■ **Exercise requirements**: Set the entries below down again, please. Match them exactly.

····················

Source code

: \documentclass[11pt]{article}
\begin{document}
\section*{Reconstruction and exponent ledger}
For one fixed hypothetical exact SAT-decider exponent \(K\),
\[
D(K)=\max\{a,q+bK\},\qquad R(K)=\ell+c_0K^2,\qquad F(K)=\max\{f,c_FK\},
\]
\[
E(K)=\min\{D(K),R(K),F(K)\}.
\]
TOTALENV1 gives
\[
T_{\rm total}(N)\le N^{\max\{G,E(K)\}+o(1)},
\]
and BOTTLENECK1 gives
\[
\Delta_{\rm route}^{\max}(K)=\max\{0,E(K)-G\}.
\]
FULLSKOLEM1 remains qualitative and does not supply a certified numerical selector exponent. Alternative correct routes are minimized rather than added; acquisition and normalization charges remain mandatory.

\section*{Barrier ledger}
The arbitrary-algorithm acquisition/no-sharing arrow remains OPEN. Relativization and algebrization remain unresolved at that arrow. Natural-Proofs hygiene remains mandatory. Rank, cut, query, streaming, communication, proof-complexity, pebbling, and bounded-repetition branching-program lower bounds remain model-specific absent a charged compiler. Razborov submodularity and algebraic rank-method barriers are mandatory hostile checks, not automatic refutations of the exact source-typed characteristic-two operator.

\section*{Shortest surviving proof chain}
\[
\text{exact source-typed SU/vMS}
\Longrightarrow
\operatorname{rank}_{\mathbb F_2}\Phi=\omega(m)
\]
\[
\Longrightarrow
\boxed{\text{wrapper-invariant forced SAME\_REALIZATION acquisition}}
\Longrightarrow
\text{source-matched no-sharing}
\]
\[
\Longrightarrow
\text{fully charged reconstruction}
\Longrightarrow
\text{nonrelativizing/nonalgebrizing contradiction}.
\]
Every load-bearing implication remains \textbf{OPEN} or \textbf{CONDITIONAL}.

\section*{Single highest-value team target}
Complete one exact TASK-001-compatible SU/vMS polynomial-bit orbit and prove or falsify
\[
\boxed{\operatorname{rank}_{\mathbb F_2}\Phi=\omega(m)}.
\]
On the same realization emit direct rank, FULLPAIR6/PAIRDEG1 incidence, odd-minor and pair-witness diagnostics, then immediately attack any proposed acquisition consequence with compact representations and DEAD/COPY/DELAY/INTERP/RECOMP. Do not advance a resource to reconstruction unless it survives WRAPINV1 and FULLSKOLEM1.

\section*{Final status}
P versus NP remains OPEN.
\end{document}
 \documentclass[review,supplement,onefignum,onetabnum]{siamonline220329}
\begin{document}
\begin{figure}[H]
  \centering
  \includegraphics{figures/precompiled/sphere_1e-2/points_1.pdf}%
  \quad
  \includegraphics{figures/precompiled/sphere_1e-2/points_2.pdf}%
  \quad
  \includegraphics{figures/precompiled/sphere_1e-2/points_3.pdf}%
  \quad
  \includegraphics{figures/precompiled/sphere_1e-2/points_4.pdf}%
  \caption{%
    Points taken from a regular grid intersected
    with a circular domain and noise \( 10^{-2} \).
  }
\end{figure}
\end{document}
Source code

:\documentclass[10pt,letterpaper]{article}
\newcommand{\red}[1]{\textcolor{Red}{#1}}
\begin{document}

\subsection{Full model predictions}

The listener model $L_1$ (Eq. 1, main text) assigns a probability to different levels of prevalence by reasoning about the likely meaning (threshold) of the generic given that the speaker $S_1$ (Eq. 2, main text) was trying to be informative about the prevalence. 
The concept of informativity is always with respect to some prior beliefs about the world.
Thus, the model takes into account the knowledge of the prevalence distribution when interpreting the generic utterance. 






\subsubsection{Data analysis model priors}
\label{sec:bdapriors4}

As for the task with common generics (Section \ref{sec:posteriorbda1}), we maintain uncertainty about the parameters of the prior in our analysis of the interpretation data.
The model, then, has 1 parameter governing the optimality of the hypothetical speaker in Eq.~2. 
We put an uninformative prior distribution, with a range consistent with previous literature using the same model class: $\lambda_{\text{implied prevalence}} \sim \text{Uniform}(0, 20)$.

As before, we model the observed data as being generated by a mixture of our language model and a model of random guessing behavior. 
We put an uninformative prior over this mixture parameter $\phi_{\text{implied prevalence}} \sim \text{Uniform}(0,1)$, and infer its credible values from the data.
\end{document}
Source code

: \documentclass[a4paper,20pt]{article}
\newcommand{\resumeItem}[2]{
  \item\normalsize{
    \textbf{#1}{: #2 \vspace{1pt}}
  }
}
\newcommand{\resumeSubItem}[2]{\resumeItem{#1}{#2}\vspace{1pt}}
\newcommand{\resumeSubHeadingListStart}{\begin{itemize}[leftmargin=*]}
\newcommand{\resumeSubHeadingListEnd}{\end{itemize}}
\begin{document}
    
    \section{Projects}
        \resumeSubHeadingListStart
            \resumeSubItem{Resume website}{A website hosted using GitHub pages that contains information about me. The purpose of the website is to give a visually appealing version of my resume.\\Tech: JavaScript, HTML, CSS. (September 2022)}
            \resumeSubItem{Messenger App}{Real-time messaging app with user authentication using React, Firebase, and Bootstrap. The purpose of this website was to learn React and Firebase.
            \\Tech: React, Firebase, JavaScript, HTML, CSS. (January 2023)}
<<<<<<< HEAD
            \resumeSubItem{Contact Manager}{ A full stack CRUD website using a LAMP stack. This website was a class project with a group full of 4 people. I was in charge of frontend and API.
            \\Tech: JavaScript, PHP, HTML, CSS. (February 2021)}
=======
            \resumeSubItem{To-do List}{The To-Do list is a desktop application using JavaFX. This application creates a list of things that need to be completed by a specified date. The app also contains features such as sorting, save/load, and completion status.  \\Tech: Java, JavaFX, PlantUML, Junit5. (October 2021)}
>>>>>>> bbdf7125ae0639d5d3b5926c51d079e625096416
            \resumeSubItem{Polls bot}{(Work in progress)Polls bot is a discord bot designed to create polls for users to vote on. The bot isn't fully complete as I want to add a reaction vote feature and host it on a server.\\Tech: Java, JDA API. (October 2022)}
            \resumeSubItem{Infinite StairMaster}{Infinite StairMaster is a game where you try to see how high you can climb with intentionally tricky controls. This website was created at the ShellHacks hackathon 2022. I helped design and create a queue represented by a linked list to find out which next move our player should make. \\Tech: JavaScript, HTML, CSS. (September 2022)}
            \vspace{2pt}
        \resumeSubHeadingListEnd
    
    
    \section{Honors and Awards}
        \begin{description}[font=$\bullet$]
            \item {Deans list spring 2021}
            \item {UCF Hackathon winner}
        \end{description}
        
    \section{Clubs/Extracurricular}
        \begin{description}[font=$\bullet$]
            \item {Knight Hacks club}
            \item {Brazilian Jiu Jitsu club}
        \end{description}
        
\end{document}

····················

■ **Solution to this exercise**:
Source code

: \documentclass[11pt]{article}
\begin{document}
\section*{Reconstruction and exponent ledger}
For one fixed hypothetical exact SAT-decider exponent \(K\),
\[
D(K)=\max\{a,q+bK\},\qquad R(K)=\ell+c_0K^2,\qquad F(K)=\max\{f,c_FK\},
\]
\[
E(K)=\min\{D(K),R(K),F(K)\}.
\]
TOTALENV1 gives
\[
T_{\rm total}(N)\le N^{\max\{G,E(K)\}+o(1)},
\]
and BOTTLENECK1 gives
\[
\Delta_{\rm route}^{\max}(K)=\max\{0,E(K)-G\}.
\]
FULLSKOLEM1 remains qualitative and does not supply a certified numerical selector exponent. Alternative correct routes are minimized rather than added; acquisition and normalization charges remain mandatory.

\section*{Barrier ledger}
The arbitrary-algorithm acquisition/no-sharing arrow remains OPEN. Relativization and algebrization remain unresolved at that arrow. Natural-Proofs hygiene remains mandatory. Rank, cut, query, streaming, communication, proof-complexity, pebbling, and bounded-repetition branching-program lower bounds remain model-specific absent a charged compiler. Razborov submodularity and algebraic rank-method barriers are mandatory hostile checks, not automatic refutations of the exact source-typed characteristic-two operator.

\section*{Shortest surviving proof chain}
\[
\text{exact source-typed SU/vMS}
\Longrightarrow
\operatorname{rank}_{\mathbb F_2}\Phi=\omega(m)
\]
\[
\Longrightarrow
\boxed{\text{wrapper-invariant forced SAME\_REALIZATION acquisition}}
\Longrightarrow
\text{source-matched no-sharing}
\]
\[
\Longrightarrow
\text{fully charged reconstruction}
\Longrightarrow
\text{nonrelativizing/nonalgebrizing contradiction}.
\]
Every load-bearing implication remains \textbf{OPEN} or \textbf{CONDITIONAL}.

\section*{Single highest-value team target}
Complete one exact TASK-001-compatible SU/vMS polynomial-bit orbit and prove or falsify
\[
\boxed{\operatorname{rank}_{\mathbb F_2}\Phi=\omega(m)}.
\]
On the same realization emit direct rank, FULLPAIR6/PAIRDEG1 incidence, odd-minor and pair-witness diagnostics, then immediately attack any proposed acquisition consequence with compact representations and DEAD/COPY/DELAY/INTERP/RECOMP. Do not advance a resource to reconstruction unless it survives WRAPINV1 and FULLSKOLEM1.

\section*{Final status}
P versus NP remains OPEN.
\end{document}
 \documentclass[review,supplement,onefignum,onetabnum]{siamonline220329}
\begin{document}
\begin{figure}[H]
  \centering
  \includegraphics{figures/precompiled/sphere_1e-2/points_1.pdf}%
  \quad
  \includegraphics{figures/precompiled/sphere_1e-2/points_2.pdf}%
  \quad
  \includegraphics{figures/precompiled/sphere_1e-2/points_3.pdf}%
  \quad
  \includegraphics{figures/precompiled/sphere_1e-2/points_4.pdf}%
  \caption{%
    Points taken from a regular grid intersected
    with a circular domain and noise \( 10^{-2} \).
  }
\end{figure}
\end{document}
Source code

:\documentclass[10pt,letterpaper]{article}
\newcommand{\red}[1]{\textcolor{Red}{#1}}
\begin{document}

\subsection{Full model predictions}

The listener model $L_1$ (Eq. 1, main text) assigns a probability to different levels of prevalence by reasoning about the likely meaning (threshold) of the generic given that the speaker $S_1$ (Eq. 2, main text) was trying to be informative about the prevalence. 
The concept of informativity is always with respect to some prior beliefs about the world.
Thus, the model takes into account the knowledge of the prevalence distribution when interpreting the generic utterance. 






\subsubsection{Data analysis model priors}
\label{sec:bdapriors4}

As for the task with common generics (Section \ref{sec:posteriorbda1}), we maintain uncertainty about the parameters of the prior in our analysis of the interpretation data.
The model, then, has 1 parameter governing the optimality of the hypothetical speaker in Eq.~2. 
We put an uninformative prior distribution, with a range consistent with previous literature using the same model class: $\lambda_{\text{implied prevalence}} \sim \text{Uniform}(0, 20)$.

As before, we model the observed data as being generated by a mixture of our language model and a model of random guessing behavior. 
We put an uninformative prior over this mixture parameter $\phi_{\text{implied prevalence}} \sim \text{Uniform}(0,1)$, and infer its credible values from the data.
\end{document}
Source code

: \documentclass[a4paper,20pt]{article}
\newcommand{\resumeItem}[2]{
  \item\normalsize{
    \textbf{#1}{: #2 \vspace{1pt}}
  }
}
\newcommand{\resumeSubItem}[2]{\resumeItem{#1}{#2}\vspace{1pt}}
\newcommand{\resumeSubHeadingListStart}{\begin{itemize}[leftmargin=*]}
\newcommand{\resumeSubHeadingListEnd}{\end{itemize}}
\begin{document}
    
    \section{Projects}
        \resumeSubHeadingListStart
            \resumeSubItem{Resume website}{A website hosted using GitHub pages that contains information about me. The purpose of the website is to give a visually appealing version of my resume.\\Tech: JavaScript, HTML, CSS. (September 2022)}
            \resumeSubItem{Messenger App}{Real-time messaging app with user authentication using React, Firebase, and Bootstrap. The purpose of this website was to learn React and Firebase.
            \\Tech: React, Firebase, JavaScript, HTML, CSS. (January 2023)}
<<<<<<< HEAD
            \resumeSubItem{Contact Manager}{ A full stack CRUD website using a LAMP stack. This website was a class project with a group full of 4 people. I was in charge of frontend and API.
            \\Tech: JavaScript, PHP, HTML, CSS. (February 2021)}
=======
            \resumeSubItem{To-do List}{The To-Do list is a desktop application using JavaFX. This application creates a list of things that need to be completed by a specified date. The app also contains features such as sorting, save/load, and completion status.  \\Tech: Java, JavaFX, PlantUML, Junit5. (October 2021)}
>>>>>>> bbdf7125ae0639d5d3b5926c51d079e625096416
            \resumeSubItem{Polls bot}{(Work in progress)Polls bot is a discord bot designed to create polls for users to vote on. The bot isn't fully complete as I want to add a reaction vote feature and host it on a server.\\Tech: Java, JDA API. (October 2022)}
            \resumeSubItem{Infinite StairMaster}{Infinite StairMaster is a game where you try to see how high you can climb with intentionally tricky controls. This website was created at the ShellHacks hackathon 2022. I helped design and create a queue represented by a linked list to find out which next move our player should make. \\Tech: JavaScript, HTML, CSS. (September 2022)}
            \vspace{2pt}
        \resumeSubHeadingListEnd
    
    
    \section{Honors and Awards}
        \begin{description}[font=$\bullet$]
            \item {Deans list spring 2021}
            \item {UCF Hackathon winner}
        \end{description}
        
    \section{Clubs/Extracurricular}
        \begin{description}[font=$\bullet$]
            \item {Knight Hacks club}
            \item {Brazilian Jiu Jitsu club}
        \end{description}
        
\end{document}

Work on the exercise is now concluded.